I leaned back against the toilet cistern and stared wistfully at the beautiful roll-top bath that had won my heart when we first moved in. If only the day could be saved by a soak in the tub.
‘Couldn’t hurt to try,’ I reasoned, waddling across the room with my jeans still around my ankles and turning on the taps. I missed Alex, but part of me loved living alone, even if I was reverting to some kind of wild, pantsless animal.
Leaving the rest of my clothes in a puddle by the side of the bath, I grabbed Alex’s robe from the back of the door and toddled into the kitchen, looking for something to eat. Food was not love and it could not solve my problems, but it was delicious, and we hadn’t really eaten a proper dinner so snacks felt justified. I’d emailed Mason on the way home, asking if we could meet tomorrow after work to discuss DumpGate, or rather so I could convince him to bring Operation Proposal forward and head any dumpings off at the gate. There was no need to tell him exactly what Jenny had said; all I needed to do was encourage him to put a ring on her fourth finger before she flipped him off with the middle one. Naturally, I’d suggested we conduct this conversation at Tiffany.
And then I remembered.
When Louisa and Grace had come to visit for my birthday, they’d brought one of those massive slabs of Galaxy you can only get at the airport and, after eating half of it the second they left, then throwing it right back up two hours later, I’d made Alex break it up into little bars, wrap them in freezer bags, and hide them from me. I was almost certain there was still one left, wedged in between the ceiling and the top of the kitchen cabinets. For the first time in my life, my lack of restraint was about to pay off.
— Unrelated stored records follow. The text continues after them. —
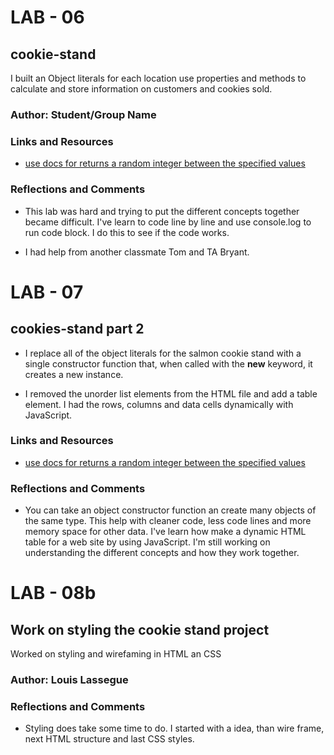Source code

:# LAB - 06

## cookie-stand

I built an Object literals for each location use properties and methods to calculate and store information on customers and cookies sold.

### Author: Student/Group Name

### Links and Resources

* [use docs for returns a random integer between the specified values](https://developer.mozilla.org/en-US/docs/Web/JavaScript/Reference/Global_Objects/Math/random) 

### Reflections and Comments

* This lab was hard and trying to put the different concepts together became difficult. I've learn to code line by line and use console.log to run code block. I do this to see if the code works.

* I had help from another classmate Tom and TA Bryant. 

# LAB - 07

## cookies-stand part 2

* I replace all of the object literals for the salmon cookie stand with a single constructor function that, when called with the **new** keyword, it creates a new instance.

* I removed the unorder list elements from the HTML file and add a table element. I had the rows, columns and data cells dynamically with JavaScript.

### Links and Resources

* [use docs for returns a random integer between the specified values](https://developer.mozilla.org/en-US/docs/Web/JavaScript/Reference/Global_Objects/Math/random)

### Reflections and Comments

* You can take an object constructor function an create many objects of the same type. This help with cleaner code, less code lines and more memory space for other data.  I've learn how make a dynamic HTML table for a web site by using JavaScript. I'm still working on understanding the different concepts and how they work together. 

# LAB - 08b

## Work on styling the cookie stand project

Worked on styling and wirefaming in HTML an CSS

### Author: Louis Lassegue


### Reflections and Comments
* Styling does take some time to do. I started with a idea, than wire frame, next HTML structure and last CSS styles.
‘I should take up parkour,’ I muttered, hurling myself onto the kitchen top and wobbling upright. The belt of Alex’s dressing gown swung around my knees as I felt along the top of the cabinets, hoping against hope that the chocolate would still be there. And only the chocolate. The last thing I needed was another nasty surprise, especially something cockroach-shaped.
Or washing-machine shaped.
Just as my fingertips hit Galaxy pay dirt, a deafening crash thundered through my ceiling, blowing up a world of dust and dirt. Coughing, blinking, and clinging to my kitchen cupboards – and the chocolate bar – for dear life, I waited for the literal dust to settle, my heart pounding in my chest. There, not six feet away from me, was a washing machine, sat right in the middle of my kitchen. And while we did need a new washing machine, I really would have preferred it if one hadn’t just crashed through my ceiling from the apartment above.